May 30, 2024
The ASA vs Grace Beverley: The creator industry needs to keep up to stay compliant
Tim Mitchell
Co-founder, DRPCRD

The Advertising Standards Authority has shown they understand social media more than people give them credit for. The ruling on Grace Beverley highlights how social media has completely evolved, and the industry has to keep up.

Grace Beverly, founder of TALA promoting her product in her feed

ICYMI: Influencer Grace Beverley received an ASA reprimand for not disclosing reels and TikTok about her own clothing brand as #ad. Cue some articles of agreement, and some articles of outrage.

Grace’s defence was fair enough - she declares she’s the founder of TALA in her profile bio, she put the videos in playlists that says they’re marketing videos, even spoke in the spoke in the first person when discussing the products. She also argued her followers know exactly who she is and what company she owns. She didn’t think she was being deceptive.
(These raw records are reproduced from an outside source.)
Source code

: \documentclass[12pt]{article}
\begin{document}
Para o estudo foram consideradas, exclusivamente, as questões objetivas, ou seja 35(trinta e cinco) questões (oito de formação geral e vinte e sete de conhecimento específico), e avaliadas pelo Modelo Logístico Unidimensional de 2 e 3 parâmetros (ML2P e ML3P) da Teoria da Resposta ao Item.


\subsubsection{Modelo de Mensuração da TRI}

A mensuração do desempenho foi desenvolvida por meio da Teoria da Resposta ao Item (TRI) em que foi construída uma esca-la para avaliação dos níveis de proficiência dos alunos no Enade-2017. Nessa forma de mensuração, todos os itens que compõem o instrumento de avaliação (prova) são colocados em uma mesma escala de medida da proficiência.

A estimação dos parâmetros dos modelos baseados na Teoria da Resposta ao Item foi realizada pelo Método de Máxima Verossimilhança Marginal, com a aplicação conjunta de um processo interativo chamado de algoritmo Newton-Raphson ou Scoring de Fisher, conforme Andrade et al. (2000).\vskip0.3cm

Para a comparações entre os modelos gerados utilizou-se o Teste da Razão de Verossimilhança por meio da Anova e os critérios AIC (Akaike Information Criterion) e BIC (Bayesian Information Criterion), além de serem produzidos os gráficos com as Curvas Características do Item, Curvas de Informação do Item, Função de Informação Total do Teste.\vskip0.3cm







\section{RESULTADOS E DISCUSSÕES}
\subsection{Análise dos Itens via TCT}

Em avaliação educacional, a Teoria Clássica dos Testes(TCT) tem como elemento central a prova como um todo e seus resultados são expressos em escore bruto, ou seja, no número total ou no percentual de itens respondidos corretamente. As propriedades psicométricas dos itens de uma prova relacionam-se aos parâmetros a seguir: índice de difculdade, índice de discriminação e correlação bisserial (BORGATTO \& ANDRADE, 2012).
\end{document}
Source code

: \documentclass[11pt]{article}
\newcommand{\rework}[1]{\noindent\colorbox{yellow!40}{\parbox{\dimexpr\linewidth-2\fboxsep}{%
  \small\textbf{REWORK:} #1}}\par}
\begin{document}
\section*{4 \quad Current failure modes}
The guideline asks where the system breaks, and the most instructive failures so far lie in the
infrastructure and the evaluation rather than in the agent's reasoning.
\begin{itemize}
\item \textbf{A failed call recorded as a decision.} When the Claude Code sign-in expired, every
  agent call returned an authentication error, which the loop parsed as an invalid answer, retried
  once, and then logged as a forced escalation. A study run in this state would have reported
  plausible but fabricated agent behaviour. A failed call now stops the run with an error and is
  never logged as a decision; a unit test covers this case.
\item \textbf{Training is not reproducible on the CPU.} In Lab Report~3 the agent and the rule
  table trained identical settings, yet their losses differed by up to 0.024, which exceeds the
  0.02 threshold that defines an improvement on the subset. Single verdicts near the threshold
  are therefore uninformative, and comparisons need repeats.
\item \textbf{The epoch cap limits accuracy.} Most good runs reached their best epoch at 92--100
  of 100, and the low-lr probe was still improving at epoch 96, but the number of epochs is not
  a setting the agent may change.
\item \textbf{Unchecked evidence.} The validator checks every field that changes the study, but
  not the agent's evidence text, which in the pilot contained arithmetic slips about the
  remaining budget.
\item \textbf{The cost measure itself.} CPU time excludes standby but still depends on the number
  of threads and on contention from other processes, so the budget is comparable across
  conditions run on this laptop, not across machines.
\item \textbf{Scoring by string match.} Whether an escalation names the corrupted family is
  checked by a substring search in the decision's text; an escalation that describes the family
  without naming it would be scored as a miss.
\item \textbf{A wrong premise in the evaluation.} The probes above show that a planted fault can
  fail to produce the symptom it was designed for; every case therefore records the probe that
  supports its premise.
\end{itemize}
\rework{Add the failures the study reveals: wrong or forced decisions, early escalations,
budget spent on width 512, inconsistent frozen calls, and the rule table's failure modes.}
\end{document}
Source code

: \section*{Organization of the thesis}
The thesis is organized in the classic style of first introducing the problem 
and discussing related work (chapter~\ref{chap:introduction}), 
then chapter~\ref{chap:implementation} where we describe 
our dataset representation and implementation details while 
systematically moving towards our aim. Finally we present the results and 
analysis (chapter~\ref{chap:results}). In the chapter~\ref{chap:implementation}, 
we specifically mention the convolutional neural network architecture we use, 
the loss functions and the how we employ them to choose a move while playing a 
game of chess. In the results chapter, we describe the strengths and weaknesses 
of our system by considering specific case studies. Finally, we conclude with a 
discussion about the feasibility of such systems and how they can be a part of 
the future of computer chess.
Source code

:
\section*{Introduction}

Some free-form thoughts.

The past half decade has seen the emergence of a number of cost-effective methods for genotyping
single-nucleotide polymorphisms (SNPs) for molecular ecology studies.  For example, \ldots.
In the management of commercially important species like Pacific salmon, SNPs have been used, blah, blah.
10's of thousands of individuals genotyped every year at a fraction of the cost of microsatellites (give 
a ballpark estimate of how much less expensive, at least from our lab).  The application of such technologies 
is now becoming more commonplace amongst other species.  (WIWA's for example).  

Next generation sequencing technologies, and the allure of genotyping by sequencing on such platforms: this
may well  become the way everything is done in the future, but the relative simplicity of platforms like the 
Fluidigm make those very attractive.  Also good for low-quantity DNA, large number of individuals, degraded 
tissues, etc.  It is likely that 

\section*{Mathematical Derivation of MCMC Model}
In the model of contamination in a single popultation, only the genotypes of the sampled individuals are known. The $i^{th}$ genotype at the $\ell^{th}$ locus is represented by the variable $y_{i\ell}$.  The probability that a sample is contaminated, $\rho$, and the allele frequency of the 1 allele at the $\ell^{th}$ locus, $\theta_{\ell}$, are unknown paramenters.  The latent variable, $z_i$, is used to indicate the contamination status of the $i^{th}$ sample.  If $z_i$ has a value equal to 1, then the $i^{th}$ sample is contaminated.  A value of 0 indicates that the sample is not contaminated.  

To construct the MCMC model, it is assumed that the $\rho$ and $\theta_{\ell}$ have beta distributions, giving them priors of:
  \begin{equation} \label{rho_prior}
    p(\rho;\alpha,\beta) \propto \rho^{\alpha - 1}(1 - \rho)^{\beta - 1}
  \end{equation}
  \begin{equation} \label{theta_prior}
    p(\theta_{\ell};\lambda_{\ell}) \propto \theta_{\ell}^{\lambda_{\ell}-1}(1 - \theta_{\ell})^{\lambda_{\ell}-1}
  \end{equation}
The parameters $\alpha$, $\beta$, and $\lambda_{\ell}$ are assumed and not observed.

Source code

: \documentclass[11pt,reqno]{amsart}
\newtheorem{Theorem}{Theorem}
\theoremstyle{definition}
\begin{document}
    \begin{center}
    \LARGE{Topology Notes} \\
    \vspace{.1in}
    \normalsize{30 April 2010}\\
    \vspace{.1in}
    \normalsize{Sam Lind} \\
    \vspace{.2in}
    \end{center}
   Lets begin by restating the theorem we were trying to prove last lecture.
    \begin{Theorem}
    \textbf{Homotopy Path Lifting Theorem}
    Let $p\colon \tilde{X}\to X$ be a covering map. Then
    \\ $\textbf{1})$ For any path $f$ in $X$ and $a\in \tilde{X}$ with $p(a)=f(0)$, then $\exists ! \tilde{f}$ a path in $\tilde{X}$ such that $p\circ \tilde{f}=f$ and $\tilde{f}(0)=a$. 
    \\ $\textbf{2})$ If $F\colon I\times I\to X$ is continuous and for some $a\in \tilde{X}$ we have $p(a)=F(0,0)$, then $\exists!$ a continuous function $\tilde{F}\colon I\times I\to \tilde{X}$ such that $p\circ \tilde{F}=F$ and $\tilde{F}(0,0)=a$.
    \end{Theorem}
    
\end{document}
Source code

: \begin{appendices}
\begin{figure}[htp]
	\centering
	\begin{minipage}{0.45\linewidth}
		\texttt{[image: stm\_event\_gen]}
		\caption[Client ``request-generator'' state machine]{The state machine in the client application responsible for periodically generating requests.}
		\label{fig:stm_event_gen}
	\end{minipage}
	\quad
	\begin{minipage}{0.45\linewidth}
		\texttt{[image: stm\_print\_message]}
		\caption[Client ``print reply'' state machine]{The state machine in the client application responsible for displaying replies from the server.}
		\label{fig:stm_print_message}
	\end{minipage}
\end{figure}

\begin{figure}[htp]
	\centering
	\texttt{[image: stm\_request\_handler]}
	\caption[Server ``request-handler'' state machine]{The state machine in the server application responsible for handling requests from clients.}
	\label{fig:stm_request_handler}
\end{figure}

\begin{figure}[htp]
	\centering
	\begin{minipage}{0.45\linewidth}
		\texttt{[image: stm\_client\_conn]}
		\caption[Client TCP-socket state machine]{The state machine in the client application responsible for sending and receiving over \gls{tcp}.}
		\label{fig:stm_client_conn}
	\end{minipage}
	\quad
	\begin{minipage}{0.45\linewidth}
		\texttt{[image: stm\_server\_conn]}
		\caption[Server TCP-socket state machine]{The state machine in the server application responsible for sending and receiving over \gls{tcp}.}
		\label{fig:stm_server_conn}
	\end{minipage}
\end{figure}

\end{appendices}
The big flaw in the argument? Social media doesn’t work like that anymore, especially not on TikTok, and increasingly not on Instagram either. In the last 3 years, content-led algorithms have taken over how people consume content:

🟢 Followers aren’t the main audience anymore. Most people who saw Grace’s videos won’t be her followers, by a long shot. Maybe 20%-40% were followers. The rest were served up the video in their feeds, decided by advanced machine learning - and it’s likely most viewers didn’t know who she was.

🟢 Bios, playlists, grids, profiles don’t get viewed anymore. For the same reason above, it’s not where people spend their time (they’re all in scroll holes).

🟢 Average watch times - are very low on average. Grace argued she clearly declared her interest in the products in the videos - the only issue is, that happened a few minutes in, when most people would have already scrolled past.

Social content consumption has changed so much in the last 3 years that everything we thought we knew before has moved on, and it’s happened without most people even noticing.

If you watch Grace’s social videos, you can see where the line is with the ASA - much of her content talks about her products, but the nuance in on-screen titles and the script itself makes them instantly clear she owns the brand she’s talking about- instant being the key phrase. In the deleted videos, it seems this wasn’t the case. It's a thin line that influencer-founders will need to tread from now on.

Although the ruling felt a little harsh, the story has become bigger than the indiscretion - and that’s a good thing for the industry, because we’re all now talking about it.